La politica dovrebbe essere il regno della logica, ma sempre più fa rima con onirica e vale l’aforisma di Frank Zappa: “la politica è il ramo intrattenimento dell’industria”. Su una cosa non sussistono dubbi: sulla lotta continua contro Giorgia Meloni, sulla gogna perenne, sul fatto che i colpi bassi non si conteranno. E non è affatto detto che dagli alleati, assai presunti, le verrà l’aiuto sperato. Lei questo lo sa, sta già cercando di ricucire. Vaste programme, comunque.
Max Del Papa, qui.

Quindi siamo preparati: non la lasceranno vincere, e se dovesse comunque vincere, non la lasceranno governare.

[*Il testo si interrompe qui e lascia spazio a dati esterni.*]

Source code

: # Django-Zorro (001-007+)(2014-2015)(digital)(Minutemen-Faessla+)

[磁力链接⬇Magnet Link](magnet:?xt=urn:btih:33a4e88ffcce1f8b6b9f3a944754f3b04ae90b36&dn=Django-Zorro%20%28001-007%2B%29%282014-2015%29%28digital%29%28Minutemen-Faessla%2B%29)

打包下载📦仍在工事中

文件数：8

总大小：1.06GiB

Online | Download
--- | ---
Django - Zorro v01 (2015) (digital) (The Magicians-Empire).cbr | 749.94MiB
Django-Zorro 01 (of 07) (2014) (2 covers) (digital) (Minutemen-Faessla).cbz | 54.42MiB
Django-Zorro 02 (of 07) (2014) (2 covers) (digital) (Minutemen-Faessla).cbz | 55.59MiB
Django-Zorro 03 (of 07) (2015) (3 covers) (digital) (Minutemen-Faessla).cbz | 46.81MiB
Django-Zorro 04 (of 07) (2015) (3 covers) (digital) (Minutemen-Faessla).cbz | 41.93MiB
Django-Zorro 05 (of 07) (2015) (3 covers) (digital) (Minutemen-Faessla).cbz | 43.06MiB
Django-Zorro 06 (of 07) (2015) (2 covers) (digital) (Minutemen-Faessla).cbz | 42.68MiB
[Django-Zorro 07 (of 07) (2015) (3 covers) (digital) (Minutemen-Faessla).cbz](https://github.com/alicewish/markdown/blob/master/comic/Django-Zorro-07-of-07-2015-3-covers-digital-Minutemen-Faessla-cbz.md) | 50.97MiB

Ancora un po’ di cose qui e qui.
E poi c’è “Pagine ebraiche”, che sarebbe – che una volta era – l’organo ufficiale dell’Unione delle Comunità Ebraiche e poi un bel giorno, improvvisamente, è diventato la cassa di risonanza della propaganda, spesso becera fino alla volgarità, anti Trump, con occasionali ma non infrequenti puntate anti Orban, per riciclarsi poi come organo ufficiale dell’eroe Zelenzky con trombe e tamburi, e condanne e anatemi contro il Satana-Putin. E ora che inizia la campagna elettorale non può non lanciarsi col consueto ardore nella battaglia suonando mazzate contro il piccolo, anzi la piccola, Satana di casa nostra. Riporto il delirio odierno con qualche commento.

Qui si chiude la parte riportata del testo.